RECORDED DATA START
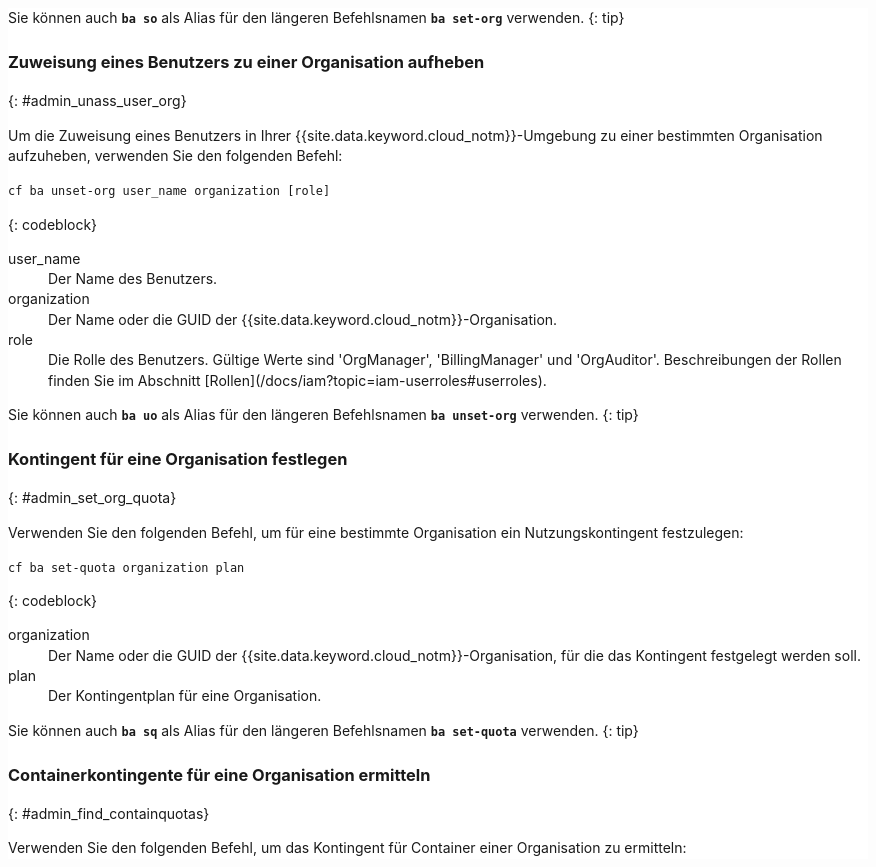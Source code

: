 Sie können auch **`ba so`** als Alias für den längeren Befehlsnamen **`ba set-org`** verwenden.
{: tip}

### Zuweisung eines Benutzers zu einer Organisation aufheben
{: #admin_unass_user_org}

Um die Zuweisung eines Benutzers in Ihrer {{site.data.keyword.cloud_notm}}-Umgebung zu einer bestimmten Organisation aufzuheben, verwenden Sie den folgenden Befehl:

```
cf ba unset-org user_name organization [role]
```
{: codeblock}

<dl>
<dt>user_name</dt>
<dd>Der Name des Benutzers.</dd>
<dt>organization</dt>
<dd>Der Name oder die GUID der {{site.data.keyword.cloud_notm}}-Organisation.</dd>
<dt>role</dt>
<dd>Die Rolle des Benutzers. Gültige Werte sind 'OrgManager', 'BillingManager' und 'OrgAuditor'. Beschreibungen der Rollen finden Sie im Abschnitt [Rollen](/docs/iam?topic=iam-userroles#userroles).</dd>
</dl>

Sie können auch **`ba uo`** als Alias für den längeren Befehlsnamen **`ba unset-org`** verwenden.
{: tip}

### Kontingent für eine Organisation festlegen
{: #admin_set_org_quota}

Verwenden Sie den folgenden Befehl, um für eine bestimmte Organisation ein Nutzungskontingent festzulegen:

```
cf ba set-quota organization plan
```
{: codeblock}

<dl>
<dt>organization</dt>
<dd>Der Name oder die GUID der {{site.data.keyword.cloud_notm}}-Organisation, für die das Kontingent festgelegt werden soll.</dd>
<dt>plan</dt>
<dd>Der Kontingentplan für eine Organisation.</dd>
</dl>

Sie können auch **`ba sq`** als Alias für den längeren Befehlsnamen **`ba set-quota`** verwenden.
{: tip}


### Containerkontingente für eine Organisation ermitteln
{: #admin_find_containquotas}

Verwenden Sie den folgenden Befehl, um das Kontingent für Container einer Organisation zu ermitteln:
RECORDED DATA END
RECORDED DATA START
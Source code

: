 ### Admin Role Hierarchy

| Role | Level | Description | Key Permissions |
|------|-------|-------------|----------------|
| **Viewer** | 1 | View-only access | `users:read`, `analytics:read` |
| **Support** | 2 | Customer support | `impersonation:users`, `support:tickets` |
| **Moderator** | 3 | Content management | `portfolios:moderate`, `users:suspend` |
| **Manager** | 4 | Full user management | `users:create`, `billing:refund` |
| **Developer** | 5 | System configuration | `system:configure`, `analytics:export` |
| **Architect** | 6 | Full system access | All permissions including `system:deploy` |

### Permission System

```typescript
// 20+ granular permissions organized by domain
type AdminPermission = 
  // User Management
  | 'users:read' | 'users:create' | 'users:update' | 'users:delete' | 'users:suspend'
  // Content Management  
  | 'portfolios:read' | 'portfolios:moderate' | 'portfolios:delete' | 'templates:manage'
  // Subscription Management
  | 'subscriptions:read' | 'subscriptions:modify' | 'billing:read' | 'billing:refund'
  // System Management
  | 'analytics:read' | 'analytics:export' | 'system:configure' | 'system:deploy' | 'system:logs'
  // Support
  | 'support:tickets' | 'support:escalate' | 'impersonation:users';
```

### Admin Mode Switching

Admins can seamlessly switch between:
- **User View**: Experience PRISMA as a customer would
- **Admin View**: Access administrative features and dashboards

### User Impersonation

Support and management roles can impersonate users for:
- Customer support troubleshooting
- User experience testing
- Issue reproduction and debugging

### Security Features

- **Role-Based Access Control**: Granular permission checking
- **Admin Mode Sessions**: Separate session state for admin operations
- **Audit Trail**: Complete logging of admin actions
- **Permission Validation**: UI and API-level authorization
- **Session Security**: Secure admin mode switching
RECORDED DATA END
RECORDED DATA START
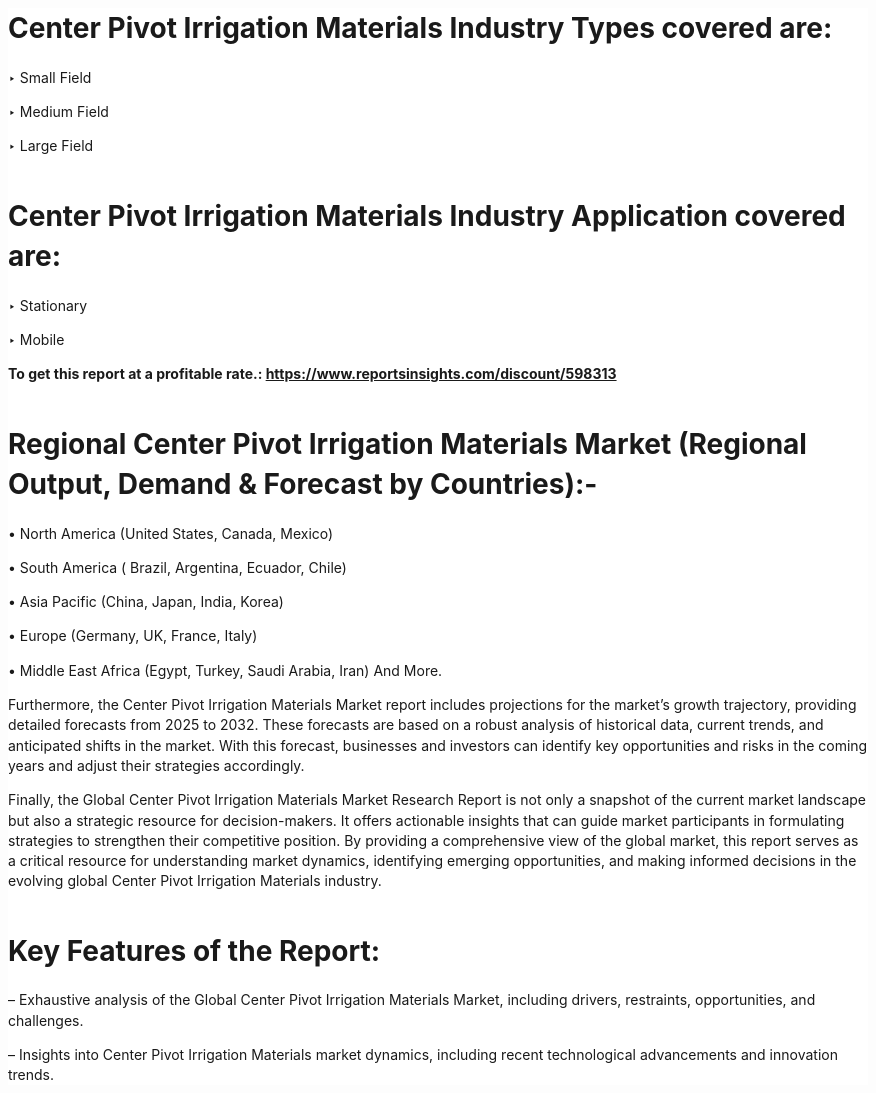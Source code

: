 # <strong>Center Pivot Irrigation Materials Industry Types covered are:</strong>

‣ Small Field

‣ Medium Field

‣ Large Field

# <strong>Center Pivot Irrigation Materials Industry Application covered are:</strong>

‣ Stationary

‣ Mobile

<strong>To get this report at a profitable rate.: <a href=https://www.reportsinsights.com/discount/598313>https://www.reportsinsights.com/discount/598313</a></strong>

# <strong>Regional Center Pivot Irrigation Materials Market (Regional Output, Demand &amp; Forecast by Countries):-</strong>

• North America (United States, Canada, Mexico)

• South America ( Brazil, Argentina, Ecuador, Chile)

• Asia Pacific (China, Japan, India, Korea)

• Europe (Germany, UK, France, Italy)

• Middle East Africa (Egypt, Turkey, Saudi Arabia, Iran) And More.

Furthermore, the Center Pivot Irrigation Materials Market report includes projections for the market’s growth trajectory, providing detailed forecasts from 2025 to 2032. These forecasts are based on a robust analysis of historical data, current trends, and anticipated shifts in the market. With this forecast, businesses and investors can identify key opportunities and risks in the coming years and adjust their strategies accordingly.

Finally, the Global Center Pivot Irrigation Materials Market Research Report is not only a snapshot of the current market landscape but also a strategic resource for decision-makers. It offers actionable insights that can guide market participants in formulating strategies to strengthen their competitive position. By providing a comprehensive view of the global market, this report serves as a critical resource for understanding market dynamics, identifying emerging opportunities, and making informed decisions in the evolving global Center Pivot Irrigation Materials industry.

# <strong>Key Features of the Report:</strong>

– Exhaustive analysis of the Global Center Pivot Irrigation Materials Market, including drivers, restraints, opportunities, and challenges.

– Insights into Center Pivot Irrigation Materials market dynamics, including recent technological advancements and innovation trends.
RECORDED DATA END
**ASSIGNED TASK**. If a line in the records contains the word "auch", copy it out.

**COMPLETED EXERCISE**.
: Sie können auch **`ba so`** als Alias für den längeren Befehlsnamen **`ba set-org`** verwenden.
Sie können auch **`ba uo`** als Alias für den längeren Befehlsnamen **`ba unset-org`** verwenden.
Sie können auch **`ba sq`** als Alias für den längeren Befehlsnamen **`ba set-quota`** verwenden.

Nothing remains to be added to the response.